GoogleCloudPlatform / gcr-cleaner

Delete untagged image refs in Google Container Registry or Artifact Registry
Apache License 2.0
805 stars 112 forks source link

Fix bugs in recursive repo resolution #82

Closed sethvargo closed 2 years ago

sethvargo commented 2 years ago

The previous recursive implementation is flawed in a few ways:

  1. It queries the entire registry for each repo, which is horribly inefficient.

  2. It misses cases where the repo FQDN might not exactly match the given root (e.g. trailing slashes).

  3. It lacks decision logging, making it incredibly difficult to debug.

The New and Improved Implementation :tm: removes the need for recursion:

  1. Since the Docker v2 API requires we list the entire catalog anyway, the new implementation parses the repos and extracts and de-dupes the registry components. Since it is impossible for a catalog entry to point to something outside of its registry, this is same to pre-compute.

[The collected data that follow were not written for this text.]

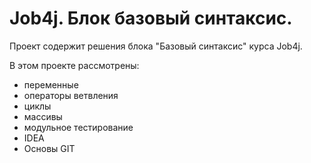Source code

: # Job4j. Блок базовый синтаксис.

Проект содержит решения блока "Базовый синтаксис" курса Job4j.


В этом проекте рассмотрены: 
- переменные
- операторы ветвления
- циклы
- массивы
- модульное тестирование
- IDEA
- Основы GIT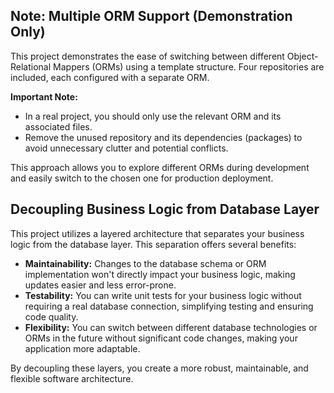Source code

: ## Note: Multiple ORM Support (Demonstration Only)

This project demonstrates the ease of switching between different Object-Relational Mappers (ORMs) using a template structure. Four repositories are included, each configured with a separate ORM.

**Important Note:**

- In a real project, you should only use the relevant ORM and its associated files.
- Remove the unused repository and its dependencies (packages) to avoid unnecessary clutter and potential conflicts.

This approach allows you to explore different ORMs during development and easily switch to the chosen one for production deployment.

## Decoupling Business Logic from Database Layer

This project utilizes a layered architecture that separates your business logic from the database layer. This separation offers several benefits:

- **Maintainability:** Changes to the database schema or ORM implementation won't directly impact your business logic, making updates easier and less error-prone.
- **Testability:** You can write unit tests for your business logic without requiring a real database connection, simplifying testing and ensuring code quality.
- **Flexibility:** You can switch between different database technologies or ORMs in the future without significant code changes, making your application more adaptable.

By decoupling these layers, you create a more robust, maintainable, and flexible software architecture.
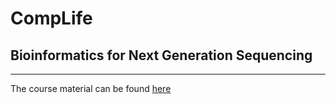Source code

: # CompLife 
## Bioinformatics for Next Generation Sequencing

***

The course material can be found [here](https://github.com/kpj/microbeco2015/wiki)
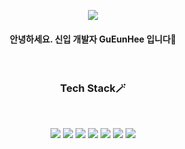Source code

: <p align="center"><img src="https://capsule-render.vercel.app/api?type=waving&color=auto&height=300&section=header&text=EunHee%20Gu&fontSize=90"></p>
<h4 align="center">안녕하세요. 신입 개발자 GuEunHee 입니다🌱</h4>
<br>
<h3 align="center"><b>Tech Stack🪄</b></h3>
<br>
<p align="center">
  <img src="https://img.shields.io/badge/JAVA-007396?style=for-the-badge&logo=java&logoColor=white">
  <img src="https://img.shields.io/badge/Spring-6DB33F?style=for-the-badge&logo=Spring&logoColor=white">
  <img src="https://img.shields.io/badge/oracle-F80000?style=for-the-badge&logo=oracle&logoColor=white">
  <img src="https://img.shields.io/badge/mysql-4479A1?style=for-the-badge&logo=mysql&logoColor=white">
  <img src="https://img.shields.io/badge/mariaDB-003545?style=for-the-badge&logo=mariaDB&logoColor=white">
  <img src="https://img.shields.io/badge/javascript-F7DF1E?style=for-the-badge&logo=javascript&logoColor=black">
  <img src="https://img.shields.io/badge/jquery-0769AD?style=for-the-badge&logo=jquery&logoColor=white">
</p>

<!--
<p align="center">
  <a href="https://hits.seeyoufarm.com"><img src="https://hits.seeyoufarm.com/api/count/incr/badge.svg?url=https%3A%2F%2Fgithub.com%2Fheehui&count_bg=%2379C83D&title_bg=%23555555&icon=&icon_color=%23E7E7E7&title=hits&edge_flat=false"/></a>
</p>-->

<!-- <p align="center">
  [![heehui's GitHub stats](https://github-readme-stats.vercel.app/api?username=heehui)](https://github.com/heehui/github-readme-stats)
</p> -->
<!-- <p align="center"><img src="https://capsule-render.vercel.app/api?section=footer&type=waving"></p>
-->
  
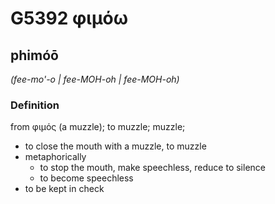 # G5392 φιμόω

## phimóō

_(fee-mo'-o | fee-MOH-oh | fee-MOH-oh)_

### Definition

from φιμός (a muzzle); to muzzle; muzzle; 

- to close the mouth with a muzzle, to muzzle
- metaphorically
  - to stop the mouth, make speechless, reduce to silence
  - to become speechless
- to be kept in check
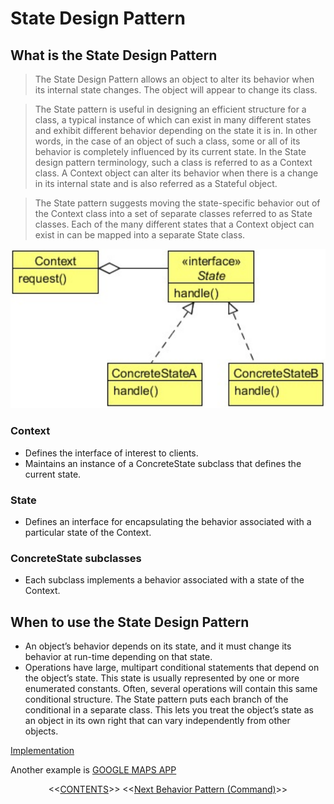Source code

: #   State Design Pattern


##  What is the State Design Pattern
>   The State Design Pattern allows an object to alter its behavior when its internal state changes. The object will appear to change
    its class.

>   The State pattern is useful in designing an efficient structure for a class, a typical instance of which can exist in many different
    states and exhibit different behavior depending on the state it is in. In other words, in the case of an object of such a class, some
    or all of its behavior is completely influenced by its current state. In the State design pattern terminology, such a class is referred
    to as a Context class. A Context object can alter its behavior when there is a change in its internal state and is also referred
    as a Stateful object.
    
>   The State pattern suggests moving the state-specific behavior out of the Context class into a set of separate classes referred to as State classes. Each of the many different states that a Context object can exist in can be mapped into a separate State class. 
    
![UML diagram](https://github.com/11andrew1991/design_patterns/blob/master/State/img/state.PNG)


### Context
-   Defines the interface of interest to clients.
-   Maintains an instance of a ConcreteState subclass that defines the current state.

### State
-   Defines an interface for encapsulating the behavior associated with a particular state of the Context.

### ConcreteState subclasses
-   Each subclass implements a behavior associated with a state of the Context.


##  When to use the State Design Pattern
-   An object’s behavior depends on its state, and it must change its behavior at run-time depending on that state.
-   Operations have large, multipart conditional statements that depend on the object’s state. This state is usually represented by
    one or more enumerated constants. Often, several operations will contain this same conditional structure. The State pattern
    puts each branch of the conditional in a separate class. This lets you treat the object’s state as an object in its own right that can
    vary independently from other objects.
    
    
[Implementation](https://github.com/11andrew1991/design_patterns/tree/master/State/app/)

Another example is [GOOGLE MAPS APP](https://www.google.ro/maps/@46.7686526,23.61344,15z?hl=ro)


<p align="center">
  <<<a href="https://github.com/11andrew1991/design_patterns#design-patterns">CONTENTS</a>>>
  <<<a href="https://github.com/11andrew1991/design_patterns/tree/master/Command#command-design-pattern">Next Behavior Pattern (Command)</a>>>
</p>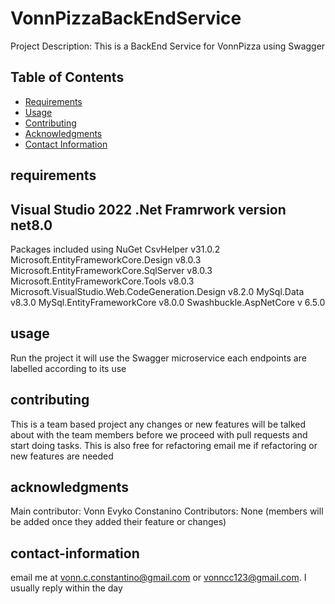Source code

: # VonnPizzaBackEndService


Project Description:
This is a BackEnd Service for VonnPizza using Swagger

## Table of Contents
- [Requirements](#requirements)
- [Usage](#usage)
- [Contributing](#contributing)
- [Acknowledgments](#acknowledgments)
- [Contact Information](#contact-information)



## requirements

Visual Studio 2022
.Net Framrwork version net8.0
----
Packages included using NuGet
CsvHelper v31.0.2
Microsoft.EntityFrameworkCore.Design v8.0.3
Microsoft.EntityFrameworkCore.SqlServer v8.0.3
Microsoft.EntityFrameworkCore.Tools v8.0.3
Microsoft.VisualStudio.Web.CodeGeneration.Design v8.2.0
MySql.Data v8.3.0
MySql.EntityFrameworkCore v8.0.0
Swashbuckle.AspNetCore v 6.5.0

## usage
Run the project it will use the Swagger microservice each endpoints are labelled according to its use

## contributing
This is a team based project any changes or new features will be talked about with the team members before we proceed with pull requests and start doing tasks. This is also free for refactoring email me if refactoring or new features are needed

## acknowledgments
Main contributor: Vonn Evyko Constanino
Contributors: None (members will be added once they added their feature or changes)

## contact-information
email me at vonn.c.constantino@gmail.com or vonncc123@gmail.com. I usually reply within the day
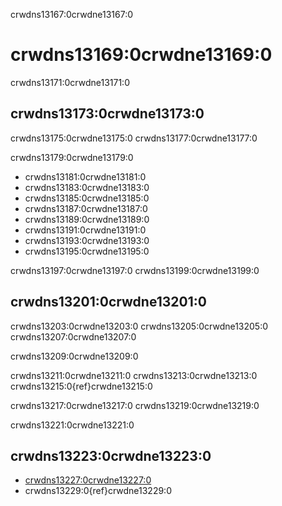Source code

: crwdns13167:0crwdne13167:0
# crwdns13169:0crwdne13169:0

crwdns13171:0crwdne13171:0

## crwdns13173:0crwdne13173:0

crwdns13175:0crwdne13175:0 crwdns13177:0crwdne13177:0

crwdns13179:0crwdne13179:0
- crwdns13181:0crwdne13181:0
- crwdns13183:0crwdne13183:0
- crwdns13185:0crwdne13185:0
- crwdns13187:0crwdne13187:0
- crwdns13189:0crwdne13189:0
- crwdns13191:0crwdne13191:0
- crwdns13193:0crwdne13193:0
- crwdns13195:0crwdne13195:0

crwdns13197:0crwdne13197:0 crwdns13199:0crwdne13199:0

## crwdns13201:0crwdne13201:0

crwdns13203:0crwdne13203:0 crwdns13205:0crwdne13205:0 crwdns13207:0crwdne13207:0

crwdns13209:0crwdne13209:0

crwdns13211:0crwdne13211:0 crwdns13213:0crwdne13213:0 crwdns13215:0{ref}crwdne13215:0

crwdns13217:0crwdne13217:0 crwdns13219:0crwdne13219:0

crwdns13221:0crwdne13221:0
## crwdns13223:0crwdne13223:0

- [crwdns13227:0crwdne13227:0](crwdns13225:0crwdne13225:0)
- crwdns13229:0{ref}crwdne13229:0
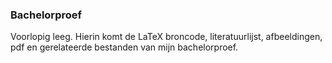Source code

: ### Bachelorproef

Voorlopig leeg.
Hierin komt de LaTeX broncode, literatuurlijst, afbeeldingen, pdf en gerelateerde bestanden van mijn bachelorproef.
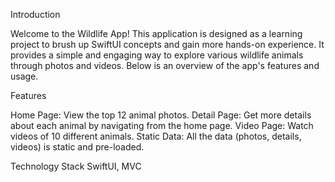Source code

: Introduction

Welcome to the Wildlife App! This application is designed as a learning project to brush up SwiftUI concepts and gain more hands-on experience. It provides a simple and engaging way to explore various wildlife animals through photos and videos. Below is an overview of the app's features and usage.

Features

Home Page: View the top 12 animal photos.
Detail Page: Get more details about each animal by navigating from the home page.
Video Page: Watch videos of 10 different animals.
Static Data: All the data (photos, details, videos) is static and pre-loaded.

Technology Stack
SwiftUI, MVC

  2. Each registry is queried exactly once, and compared against the supplied root prefixes. If the catalog entry begins with the root, it is considered a valid target. This means a repo of "gcr.io/foo" lists all of gcr.io and then does client-side selection any catalog entries that begin with "gcr.io/foo".

  3. Every action and decision is logged at the debug level, so users and maintainers can more easily identify potential issues.